• **Supplied data**:
● ● ● ● ● ● ●

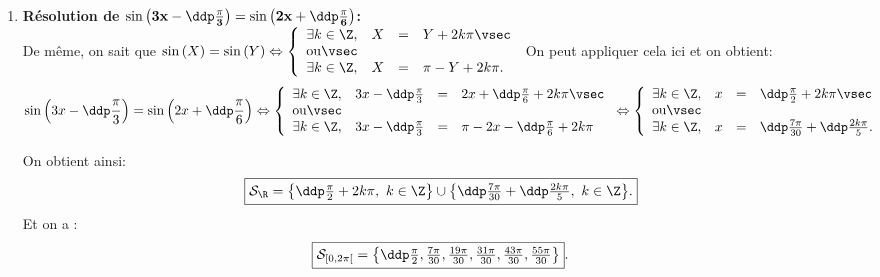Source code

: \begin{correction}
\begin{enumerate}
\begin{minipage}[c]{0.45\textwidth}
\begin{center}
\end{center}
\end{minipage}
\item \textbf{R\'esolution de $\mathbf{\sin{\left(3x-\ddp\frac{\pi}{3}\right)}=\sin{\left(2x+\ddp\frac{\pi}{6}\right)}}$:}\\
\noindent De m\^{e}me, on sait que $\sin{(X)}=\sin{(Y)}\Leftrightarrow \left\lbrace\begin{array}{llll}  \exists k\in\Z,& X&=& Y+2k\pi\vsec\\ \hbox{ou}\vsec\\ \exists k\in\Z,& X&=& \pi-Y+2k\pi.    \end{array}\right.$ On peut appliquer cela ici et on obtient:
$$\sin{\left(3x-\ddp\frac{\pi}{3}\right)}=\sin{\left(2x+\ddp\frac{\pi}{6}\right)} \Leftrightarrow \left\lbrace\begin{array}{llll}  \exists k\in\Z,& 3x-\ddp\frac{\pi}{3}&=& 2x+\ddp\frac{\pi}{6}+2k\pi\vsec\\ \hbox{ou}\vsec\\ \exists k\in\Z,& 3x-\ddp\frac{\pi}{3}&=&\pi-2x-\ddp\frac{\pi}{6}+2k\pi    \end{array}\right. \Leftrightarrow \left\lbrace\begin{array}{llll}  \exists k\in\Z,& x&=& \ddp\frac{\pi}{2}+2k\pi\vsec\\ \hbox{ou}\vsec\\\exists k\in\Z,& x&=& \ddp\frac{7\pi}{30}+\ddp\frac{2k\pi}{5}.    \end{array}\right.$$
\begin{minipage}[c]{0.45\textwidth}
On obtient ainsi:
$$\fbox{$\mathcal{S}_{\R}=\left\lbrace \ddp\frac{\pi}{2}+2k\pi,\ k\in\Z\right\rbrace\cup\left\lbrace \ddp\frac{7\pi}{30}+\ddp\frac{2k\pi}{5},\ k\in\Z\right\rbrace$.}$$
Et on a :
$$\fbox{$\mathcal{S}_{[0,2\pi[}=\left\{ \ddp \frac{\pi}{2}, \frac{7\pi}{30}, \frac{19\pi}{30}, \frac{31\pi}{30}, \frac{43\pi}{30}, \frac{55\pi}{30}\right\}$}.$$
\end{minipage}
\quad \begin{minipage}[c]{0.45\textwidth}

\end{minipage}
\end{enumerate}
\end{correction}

● ● ● ● ● ● ●

• **Task requirements**: Print the listing exactly, minus any pictures.

• **Response box**:
Source code

: \begin{correction}
\begin{enumerate}
\begin{minipage}[c]{0.45\textwidth}
\begin{center}
\end{center}
\end{minipage}
\item \textbf{R\'esolution de $\mathbf{\sin{\left(3x-\ddp\frac{\pi}{3}\right)}=\sin{\left(2x+\ddp\frac{\pi}{6}\right)}}$:}\\
\noindent De m\^{e}me, on sait que $\sin{(X)}=\sin{(Y)}\Leftrightarrow \left\lbrace\begin{array}{llll}  \exists k\in\Z,& X&=& Y+2k\pi\vsec\\ \hbox{ou}\vsec\\ \exists k\in\Z,& X&=& \pi-Y+2k\pi.    \end{array}\right.$ On peut appliquer cela ici et on obtient:
$$\sin{\left(3x-\ddp\frac{\pi}{3}\right)}=\sin{\left(2x+\ddp\frac{\pi}{6}\right)} \Leftrightarrow \left\lbrace\begin{array}{llll}  \exists k\in\Z,& 3x-\ddp\frac{\pi}{3}&=& 2x+\ddp\frac{\pi}{6}+2k\pi\vsec\\ \hbox{ou}\vsec\\ \exists k\in\Z,& 3x-\ddp\frac{\pi}{3}&=&\pi-2x-\ddp\frac{\pi}{6}+2k\pi    \end{array}\right. \Leftrightarrow \left\lbrace\begin{array}{llll}  \exists k\in\Z,& x&=& \ddp\frac{\pi}{2}+2k\pi\vsec\\ \hbox{ou}\vsec\\\exists k\in\Z,& x&=& \ddp\frac{7\pi}{30}+\ddp\frac{2k\pi}{5}.    \end{array}\right.$$
\begin{minipage}[c]{0.45\textwidth}
On obtient ainsi:
$$\fbox{$\mathcal{S}_{\R}=\left\lbrace \ddp\frac{\pi}{2}+2k\pi,\ k\in\Z\right\rbrace\cup\left\lbrace \ddp\frac{7\pi}{30}+\ddp\frac{2k\pi}{5},\ k\in\Z\right\rbrace$.}$$
Et on a :
$$\fbox{$\mathcal{S}_{[0,2\pi[}=\left\{ \ddp \frac{\pi}{2}, \frac{7\pi}{30}, \frac{19\pi}{30}, \frac{31\pi}{30}, \frac{43\pi}{30}, \frac{55\pi}{30}\right\}$}.$$
\end{minipage}
\quad \begin{minipage}[c]{0.45\textwidth}

\end{minipage}
\end{enumerate}
\end{correction}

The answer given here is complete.